Strategy for organizing text data

A Bead Game was developed from this Document

Strategy for organizing text data

Using CCG plus other techniques

November 14, 2000

Computer Cognitive Graphics (CCG) is a technique developed by Alexander Zenkin. The technique uses a transformation of sequence values into a rectangular grid. Visual acuity is then used to identify theorems in the domain of number theory.

Our purpose is to generalize this work and to integrate the components of CCG technique with knowledge discovery methods more widely used for automating the discovery of semantically rich interpretations of text.

An application of knowledge discovery in text will be developed as a parse of text in the context of intellectual property mining. TelArt Inc. has a client that wishes to review this application. Applications to intelligence vetting will be clearly indicated in our final report to Army Research Lab (Due in late December.) However, the immediate application of new methodologies to intelligence vetting is left for a future project.

Test Corpus: We have a test corpus of 6,000 one-paragraph descriptions of patents. This corpus is the property of our commercial client. The client has made the collection available to TelArt for evaluation exercises involving several methods, one of which is the CCG generalization.
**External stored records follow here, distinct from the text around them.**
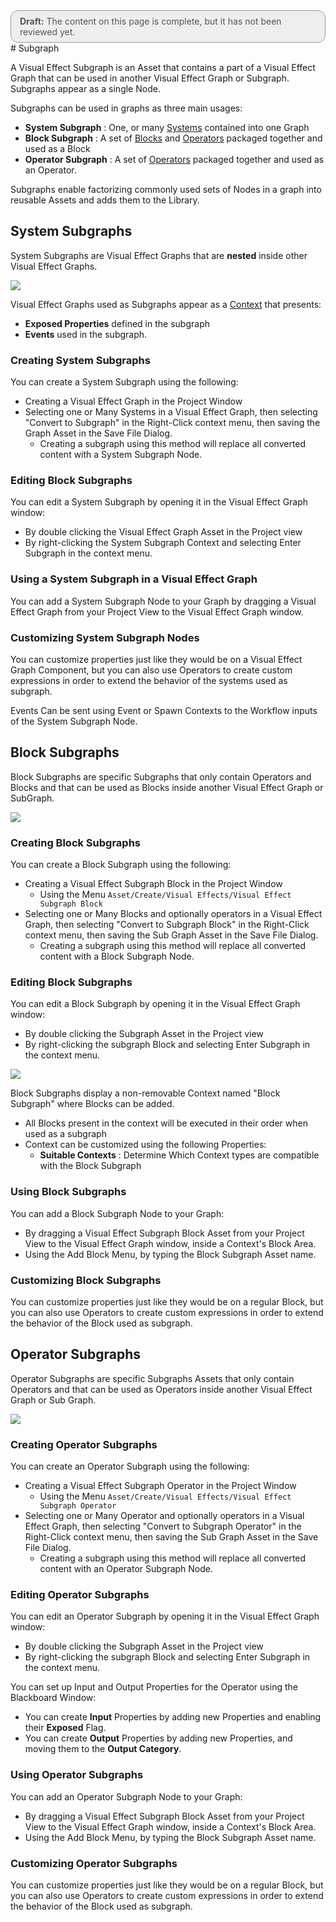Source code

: <div style="border: solid 1px #999; border-radius:12px; background-color:#EEE; padding: 8px; padding-left:14px; color: #555; font-size:14px;"><b>Draft:</b> The content on this page is complete, but it has not been reviewed yet.</div>
# Subgraph

A Visual Effect Subgraph is an Asset that contains a part of a Visual Effect Graph that can be used in another Visual Effect Graph or Subgraph. Subgraphs appear as a single Node.

Subgraphs can be used in graphs as three main usages:

* **System Subgraph** :  One, or many [Systems](Systems.md) contained into one Graph
* **Block Subgraph** : A set of [Blocks](Blocks.md) and [Operators](Operators.md) packaged together and used as a Block
* **Operator Subgraph** : A set of [Operators](Operators.md) packaged together and used as an Operator.

Subgraphs enable factorizing commonly used sets of Nodes in a graph into reusable Assets and adds them to the Library.

## System Subgraphs

System Subgraphs are Visual Effect Graphs that are **nested** inside other Visual Effect Graphs.

![](Images/SystemSubgraph.png)

Visual Effect Graphs used as Subgraphs appear as a [Context](Contexts.md) that presents:

* **Exposed Properties** defined in the subgraph
* **Events** used in the subgraph.

### Creating System Subgraphs

You can create a System Subgraph using the following:

* Creating a Visual Effect Graph in the Project Window
* Selecting one or Many Systems in a Visual Effect Graph, then selecting "Convert to Subgraph" in the Right-Click context menu, then saving the Graph Asset in the Save File Dialog.
  * Creating a subgraph using this method will replace all converted content with a System Subgraph Node.

### Editing Block Subgraphs

You can edit a System Subgraph by opening it in the Visual Effect Graph window:

- By double clicking the Visual Effect Graph Asset in the Project view
- By right-clicking the System Subgraph Context and selecting Enter Subgraph in the context menu.

### Using a System Subgraph in a Visual Effect Graph

You can add a System Subgraph Node to your Graph by dragging a Visual Effect Graph from your Project View to the Visual Effect Graph window.

### Customizing System Subgraph Nodes

You can customize properties just like they would be on a Visual Effect Graph Component, but you can also use Operators to create custom expressions in order to extend the behavior of the systems used as subgraph.

Events Can be sent using Event or Spawn Contexts to the Workflow inputs of the System Subgraph Node.

## Block Subgraphs

Block Subgraphs are specific Subgraphs that only contain Operators and Blocks and that can be used as Blocks inside another Visual Effect Graph or SubGraph.

![](Images/BlockSubgraph.png)

### Creating Block Subgraphs

You can create a Block Subgraph using the following:

- Creating a Visual Effect Subgraph Block in the Project Window
  - Using the Menu `Asset/Create/Visual Effects/Visual Effect Subgraph Block`
- Selecting one or Many Blocks and optionally operators in a Visual Effect Graph, then selecting "Convert to Subgraph Block" in the Right-Click context menu, then saving the Sub Graph Asset in the Save File Dialog.
  - Creating a subgraph using this method will replace all converted content with a Block Subgraph Node.

### Editing Block Subgraphs

You can edit a Block Subgraph by opening it in the Visual Effect Graph window:

* By double clicking the Subgraph Asset in the Project view
* By right-clicking the subgraph Block and selecting Enter Subgraph in the context menu.



![](Images/BlockSubgraphContext.png)

Block Subgraphs display a non-removable Context named "Block Subgraph" where Blocks can be added.

* All Blocks present in the context will be executed in their order when used as a subgraph
* Context can be customized using the following Properties:
  * **Suitable Contexts** : Determine Which Context types are compatible with the Block Subgraph

### Using Block Subgraphs

You can add a Block Subgraph Node to your Graph:

*  By dragging a Visual Effect Subgraph Block Asset from your Project View to the Visual Effect Graph window, inside a Context's Block Area.
* Using the Add Block Menu, by typing the Block Subgraph Asset name.

### Customizing Block Subgraphs

You can customize properties just like they would be on a regular Block, but you can also use Operators to create custom expressions in order to extend the behavior of the Block used as subgraph.

## Operator Subgraphs

Operator Subgraphs are specific Subgraphs Assets that only contain Operators and that can be used as Operators inside another Visual Effect Graph or Sub Graph.

![](Images/OperatorSubgraph.png)

### Creating Operator Subgraphs

You can create an Operator Subgraph using the following:

- Creating a Visual Effect Subgraph Operator in the Project Window
  - Using the Menu `Asset/Create/Visual Effects/Visual Effect Subgraph Operator`
- Selecting one or Many Operator and optionally operators in a Visual Effect Graph, then selecting "Convert to Subgraph Operator" in the Right-Click context menu, then saving the Sub Graph Asset in the Save File Dialog.
  - Creating a subgraph using this method will replace all converted content with an Operator Subgraph Node.

### Editing Operator Subgraphs

You can edit an Operator Subgraph by opening it in the Visual Effect Graph window:

- By double clicking the Subgraph Asset in the Project view
- By right-clicking the subgraph Block and selecting Enter Subgraph in the context menu.

You can set up Input and Output Properties for the Operator using the Blackboard Window:

* You can create **Input** Properties by adding new Properties and enabling their **Exposed** Flag.
* You can create **Output** Properties by adding new Properties, and moving them to the **Output Category**.

### Using Operator Subgraphs

You can add an Operator Subgraph Node to your Graph:

- By dragging a Visual Effect Subgraph Block Asset from your Project View to the Visual Effect Graph window, inside a Context's Block Area.
- Using the Add Block Menu, by typing the Block Subgraph Asset name.

### Customizing Operator Subgraphs

You can customize properties just like they would be on a regular Block, but you can also use Operators to create custom expressions in order to extend the behavior of the Block used as subgraph.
The interpretation of text is oriented towards retrieval of similar text units, the routing of text units into categories and the projection of inference about the consequences of meaning.

TelArt Inc. expects receipt of a behavioral criterion from our commercial clients regarding proper evaluation of Latent Semantic Indexing, CCG - derived and other informational indexing systems. This criterion will likely be proprietary in nature.

The movement from one domain to another will produce a variation of behavioral criterion. Thus client criterion can be generalized to fit many other domains outside the domain of content evaluation. Behavioral criterion for intelligence vetting is an interest to TelArt Inc.

Technical Aside

Locally, the clustered tokens on a number line can be rough partitioned using neighborhoods (see Figure 1)

The circles in Figure 1 indicate boundaries of categories. These categories overlap. We can map the categories to a n dimensional space. In this case n = 8.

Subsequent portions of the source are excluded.